La Turbie is a corruption of TropaÏa—the Trophy, for here stood the monument erected by Augustus about the year B.C. 13, commemorative of his victories over the Ligurian natives of the coast. For some seventeen years the empire had existed. All exterior marks of flattery and submission had been accorded to him. To him had already been given an official worship, as if he were a god. Even that “white soul” Virgil thus speaks of the living emperor:—“A god has vouchsafed us this tranquillity; for to me he (Augustus) shall always be a god. A tender lamb from our folds shall often dye his altar with its blood.”

Ancient writers have left us no description of the monument. Pliny records the inscription it bore in seventy-eight words, of which thirty-three were devoted to the official dedication to the divine Augustus and to record his dignities, and forty-five to the enumeration of the conquered peoples.

The monument has gone through a period of sad wreckage. The Genoese pillaged it of marbles wherewith to decorate the palaces of the citizen nobles; and in the period of the furious struggles between Guelfs and Ghibellines it was converted into a fortress. It now presents a substructure of the period of Augustus, above which rises the shattered fragment of a mediÆval tower.

Before the year 1869 only fourteen letters of the inscription had been recovered. Since then five more have been found, which had been built into a wall surrounding the village. From a description of the monument as it existed in the sixteenth century, before it was such a complete wreck as it is at present, written by a Franciscan, Antonio Boyer, of Nice, it had a square basement about twenty-four feet high, above which rose a circular structure sixty feet high, divided into two stages, with marble columns ranging one above another. Between these columns were niches once adorned with statues, and the whole was capped by a cupola surmounted, probably by a statue of Victory, or of Augustus. In the basement were two doors, and above the north door was the tablet inscribed with the dedication to Augustus. The upper portion, converted into a tower in the Middle Ages, was destroyed in 1705 by order of Louis XIV. Mines of gunpowder were exploded under it.

The church, erected in 1777, and the houses of La Turbie are built out of the stones pillaged from this monument. In the church is a copy of the S. Michael of Raphael, given by the MusÉe S. Germain in exchange for a statue and the fragments of the inscription, from the Trophy of Augustus.[16] It is worth while to sit on the rock and look at this ruin—the ruin of an immense monument set up to honour a mortal deified, and to whom sacrifices were offered, who gathered into his own hands all the authority and power of the known world for his own selfish glorification—and think, that at the same time He was born who made Himself of no reputation and took on Him the form of a servant, and was made in the likeness of man—who humbled Himself and became obedient unto death, even the death of the cross. The Trophy of Augustus is a heap of ruins, but the Catholic Church, the trophy of Him who was born under CÆsar Augustus, is everywhere, and imperishable.

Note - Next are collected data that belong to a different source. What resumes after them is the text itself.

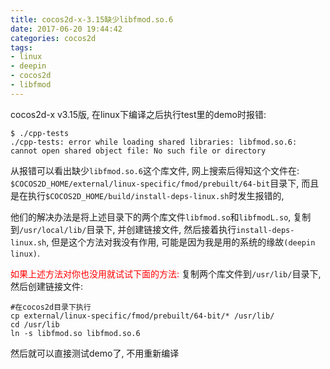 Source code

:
 ```yaml
---
title: cocos2d-x-3.15缺少libfmod.so.6
date: 2017-06-20 19:44:42
categories: cocos2d
tags:
- linux
- deepin
- cocos2d
- libfmod
---
```


cocos2d-x v3.15版, 在linux下编译之后执行test里的demo时报错:
```
$ ./cpp-tests 
./cpp-tests: error while loading shared libraries: libfmod.so.6:
cannot open shared object file: No such file or directory
```
从报错可以看出缺少`libfmod.so.6`这个库文件, 网上搜索后得知这个文件在:
`$COCOS2D_HOME/external/linux-specific/fmod/prebuilt/64-bit`目录下,
而且是在执行`$COCOS2D_HOME/build/install-deps-linux.sh`时发生报错的,

他们的解决办法是将上述目录下的两个库文件`libfmod.so`和`libfmodL.so`,
复制到`/usr/local/lib/`目录下, 并创建链接文件, 然后接着执行`install-deps-linux.sh`,
但是这个方法对我没有作用, 可能是因为我是用的系统的缘故`(deepin linux)`.

<font color=red>如果上述方法对你也没用就试试下面的方法:</font>
复制两个库文件到`/usr/lib/`目录下, 然后创建链接文件:
```
#在cocos2d目录下执行
cp external/linux-specific/fmod/prebuilt/64-bit/* /usr/lib/
cd /usr/lib
ln -s libfmod.so libfmod.so.6
```
然后就可以直接测试demo了, 不用重新编译
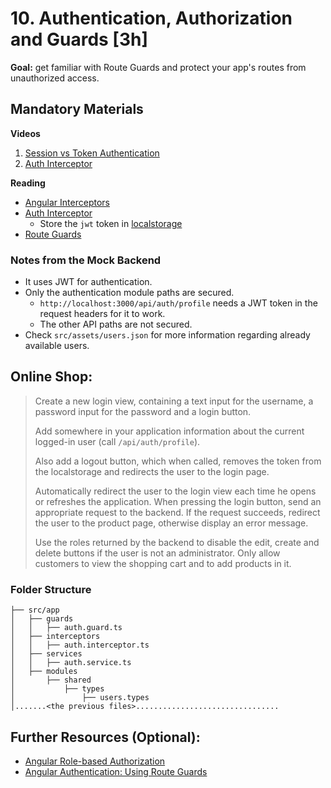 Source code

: # 10. Authentication, Authorization and Guards [3h]

**Goal:** get familiar with Route Guards and protect your app's routes from unauthorized access.

## Mandatory Materials

**Videos**

1. [Session vs Token Authentication](https://www.youtube.com/watch?v=UBUNrFtufWo)
2. [Auth Interceptor](https://youtu.be/suTtA0Hlwlk)

**Reading**
- [Angular Interceptors](https://angular.io/guide/http#intercepting-requests-and-responses)
- [Auth Interceptor](https://medium.com/@ryanchenkie_40935/angular-authentication-using-the-http-client-and-http-interceptors-2f9d1540eb8)
    - Store the `jwt` token in [localstorage](https://developer.mozilla.org/en-US/docs/Web/API/Window/localStorage)
- [Route Guards](https://angular.io/guide/router-tutorial-toh#milestone-5-route-guards)

### Notes from the Mock Backend
- It uses JWT for authentication.
- Only the authentication module paths are secured.
    - `http://localhost:3000/api/auth/profile` needs a JWT token in the request headers for it to work.
    - The other API paths are not secured.
- Check `src/assets/users.json` for more information regarding already available users.

## Online Shop:

> Create a new login view, containing a text input for the username, a password input for the password and a login button.
>
> Add somewhere in your application information about the current logged-in user (call `/api/auth/profile`).
>
> Also add a logout button, which when called, removes the token from the localstorage and redirects the user to the login page.
>
> Automatically redirect the user to the login view each time he opens or refreshes the application. When pressing the login button, send an appropriate request to the backend. If the request succeeds, redirect the user to the product page, otherwise display an error message.
>
> Use the roles returned by the backend to disable the edit, create and delete buttons if the user is not an administrator. Only allow customers to view the shopping cart and to add products in it.

### Folder Structure

```text
├── src/app
│   ├── guards
│   │   ├── auth.guard.ts
│   ├── interceptors
│   │   ├── auth.interceptor.ts
│   ├── services
│   │   ├── auth.service.ts
│   ├── modules
│       ├── shared
│           ├── types
│               ├── users.types
│.......<the previous files>................................
```

## Further Resources (Optional):

- [Angular Role-based Authorization](https://jasonwatmore.com/post/2018/11/22/angular-7-role-based-authorization-tutorial-with-example)
- [Angular Authentication: Using Route Guards](https://medium.com/@ryanchenkie_40935/angular-authentication-using-route-guards-bf7a4ca13ae3)

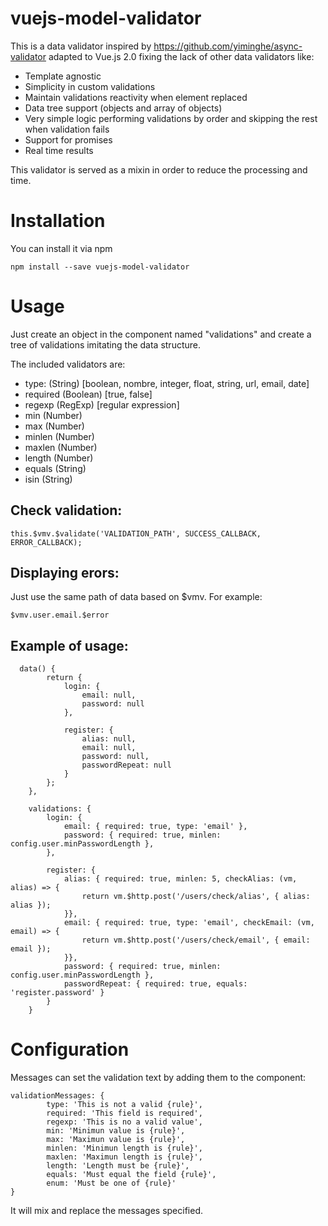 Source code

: # vuejs-model-validator

This is a data validator inspired by https://github.com/yiminghe/async-validator adapted to Vue.js 2.0 fixing the lack of other data validators like:
* Template agnostic
* Simplicity in custom validations
* Maintain validations reactivity when element replaced
* Data tree support (objects and array of objects)
* Very simple logic performing validations by order and skipping the rest when validation fails
* Support for promises
* Real time results

This validator is served as a mixin in order to reduce the processing and time.

# Installation
You can install it via npm
```
npm install --save vuejs-model-validator
```

# Usage
Just create an object in the component named "validations" and create a tree of validations imitating the data structure.

The included validators are:
* type: (String) [boolean, nombre, integer, float, string, url, email, date]
* required (Boolean) [true, false]
* regexp (RegExp) [regular expression]
* min (Number)
* max (Number)
* minlen (Number)
* maxlen (Number)
* length (Number)
* equals (String)
* isin (String)

## Check validation:
```
this.$vmv.$validate('VALIDATION_PATH', SUCCESS_CALLBACK, ERROR_CALLBACK);
```

## Displaying erors:
Just use the same path of data based on $vmv. For example:
```
$vmv.user.email.$error
```

## Example of usage:
```
  data() {
		return {
			login: {
				email: null,
				password: null
			},

			register: {
				alias: null,
				email: null,
				password: null,
				passwordRepeat: null
			}
		};
	},

	validations: {
		login: {
			email: { required: true, type: 'email' },
			password: { required: true, minlen: config.user.minPasswordLength },
		},

		register: {
			alias: { required: true, minlen: 5, checkAlias: (vm, alias) => {
				return vm.$http.post('/users/check/alias', { alias: alias });
			}},
			email: { required: true, type: 'email', checkEmail: (vm, email) => {
				return vm.$http.post('/users/check/email', { email: email });
			}},
			password: { required: true, minlen: config.user.minPasswordLength },
			passwordRepeat: { required: true, equals: 'register.password' }
		}
	}
```

# Configuration
Messages can set the validation text by adding them to the component:
```
validationMessages: {
		type: 'This is not a valid {rule}',
		required: 'This field is required',
		regexp: 'This is no a valid value',
		min: 'Minimun value is {rule}',
		max: 'Maximun value is {rule}',
		minlen: 'Minimun length is {rule}',
		maxlen: 'Maximun length is {rule}',
		length: 'Length must be {rule}',
		equals: 'Must equal the field {rule}',
		enum: 'Must be one of {rule}'
}
```
It will mix and replace the messages specified.

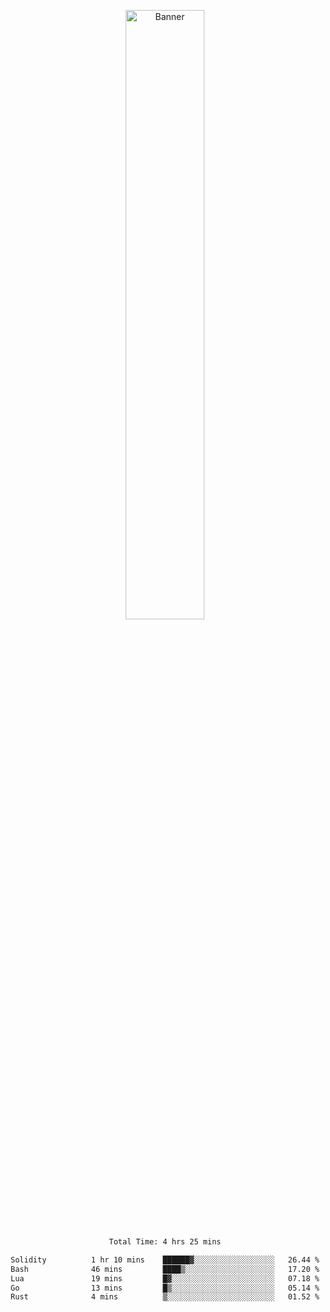 <p align="center">
    <img src="https://upload.wikimedia.org/wikipedia/en/b/b8/Lain_hacker_small.jpg" alt="Banner" width="50%">
</p>

<div align="center">
<!--START_SECTION:waka-->

```txt
Total Time: 4 hrs 25 mins

Solidity          1 hr 10 mins    ██████▓░░░░░░░░░░░░░░░░░░   26.44 %
Bash              46 mins         ████▒░░░░░░░░░░░░░░░░░░░░   17.20 %
Lua               19 mins         █▓░░░░░░░░░░░░░░░░░░░░░░░   07.18 %
Go                13 mins         █▒░░░░░░░░░░░░░░░░░░░░░░░   05.14 %
Rust              4 mins          ▒░░░░░░░░░░░░░░░░░░░░░░░░   01.52 %
```

<!--END_SECTION:waka-->
</div>
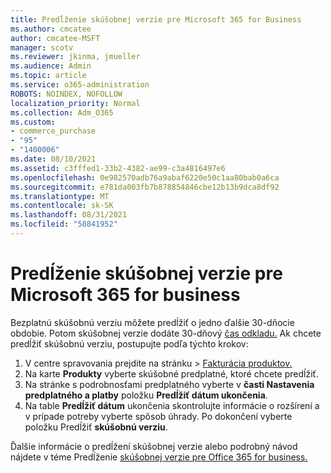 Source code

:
 ```yaml
---
title: Predĺženie skúšobnej verzie pre Microsoft 365 for Business
ms.author: cmcatee
author: cmcatee-MSFT
manager: scotv
ms.reviewer: jkinma, jmueller
ms.audience: Admin
ms.topic: article
ms.service: o365-administration
ROBOTS: NOINDEX, NOFOLLOW
localization_priority: Normal
ms.collection: Adm_O365
ms.custom:
- commerce_purchase
- "95"
- "1400006"
ms.date: 08/10/2021
ms.assetid: c3fffed1-33b2-4382-ae99-c3a4816497e6
ms.openlocfilehash: 0e982570adb76a9abaf6220e50c1aa80bab0a6ca
ms.sourcegitcommit: e781da003fb7b878854846cbe12b13b9dca8df92
ms.translationtype: MT
ms.contentlocale: sk-SK
ms.lasthandoff: 08/31/2021
ms.locfileid: "58841952"
---
```

# <a name="extend-your-trial-for-microsoft-365-for-business"></a>Predĺženie skúšobnej verzie pre Microsoft 365 for business

Bezplatnú skúšobnú verziu môžete predĺžiť o jedno ďalšie 30-dňocie obdobie. Potom skúšobnej verzie dodáte 30-dňový [čas odkladu.](https://docs.microsoft.com/alchemyinsights/grace-period-for-microsoft-365-free-trial) Ak chcete predĺžiť skúšobnú verziu, postupujte podľa týchto krokov:
  
1. V centre spravovania prejdite  na stránku \> [Fakturácia produktov.](https://go.microsoft.com/fwlink/p/?linkid=842054)
2. Na karte **Produkty** vyberte skúšobné predplatné, ktoré chcete predĺžiť.
3. Na stránke s podrobnosťami predplatného vyberte v **časti Nastavenia predplatného a platby** položku **Predĺžiť dátum ukončenia**.
4. Na table **Predĺžiť dátum** ukončenia skontrolujte informácie o rozšírení a v prípade potreby vyberte spôsob úhrady. Po dokončení vyberte položku Predĺžiť **skúšobnú verziu**.

Ďalšie informácie o predĺžení skúšobnej verzie alebo podrobný návod nájdete v téme Predĺženie [skúšobnej verzie pre Office 365 for business.](https://docs.microsoft.com/microsoft-365/commerce/extend-your-trial)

Sitting on the honeycombed limestone rock, looking on that wreckage, and hearing the bells of all the church towers for miles around break out in musical call to the Angelus, this thought rises and fills the mind: Selfishness has but its day; self-sacrifice establishes an everlasting reign.

Monte Carlo occupies, as already said, a limestone headland, forming the horn of the bay opposite Monaco, but not projecting to anything like its extent into the sea. Between the two is the ravine through which a little stream decants into the harbour. Here is the Church of Ste. Devota.

Devota was a girl brought up from childhood in the Christian faith. When she was quite young she was taken into the house of Eutyches, a senator, and probably a relation. Eutyches was not a Christian, but he was a kindly disposed man, and loathed the idea of persecution. On the publication of the edict of Diocletian in 303 against Christians, he sacrificed along with other senators; but the governor of Corsica, where he lived, hearing that he harboured in his house a little Christian maiden, had her brought forth and ordered that she should be executed. Her feet were tied together, and she was dragged over rough ground till she was cut and bruised through her entire body. Then she was stretched on the rack, and expired. According to the legend, as she died a white dove was seen fluttering over her; it expanded its pure wings, and, soaring, was lost in the deep blue of the sky. The following night a priest rescued the body, placed spices about it, laid it in a boat, and bade a boatman named Gratian carry it away. Then the white dove appeared again, skimming over the water; and so Gratian, following the bird, rowed till he reached Monaco, and there the body was laid. Her festival is on January 27th, and on that day a procession leaves the cathedral at Monaco and descends to the Church of Ste. Devota in the gulley.

The great charm of Monte Carlo consists in the gardens with tropical plants. As to the buildings of Casino and Theatre, they are by Charles Garnier, who was also the architect of the Grand Opera House at Paris,—enough to say that they are vulgar and display no token of genius and sense of beauty. They are appropriate to a gambling hell. That is all that can be said of them.

“The Casino,” says Miss Dempster, the authoress of Vera, “is the thing that all Europe, Asia, and America talk of, that all moralists decry, and that all pleasure-seekers declare to be a paradise. It is the Casino that gives wealth and fashion to this section of the coast. It is the Casino that causes a dozen trains to stop daily at Monte Carlo; that keeps up the palace, the army, the roads, the opera-house, and the HÔtel de Paris. It is the green table that keeps the gardens green and the violins in tune; that has brought 3,000 residents and so many hundred prostitutes to the town; that gives work to 1,000 servants, and causes the annual issue of about 335,000 tickets. When we consider these facts, the fabulous beauty of the site, the mildness of the climate, the good dinners, the better music, the pigeon-shooting, and the many exciting chances, can we wonder that Monte Carlo is in every mouth?”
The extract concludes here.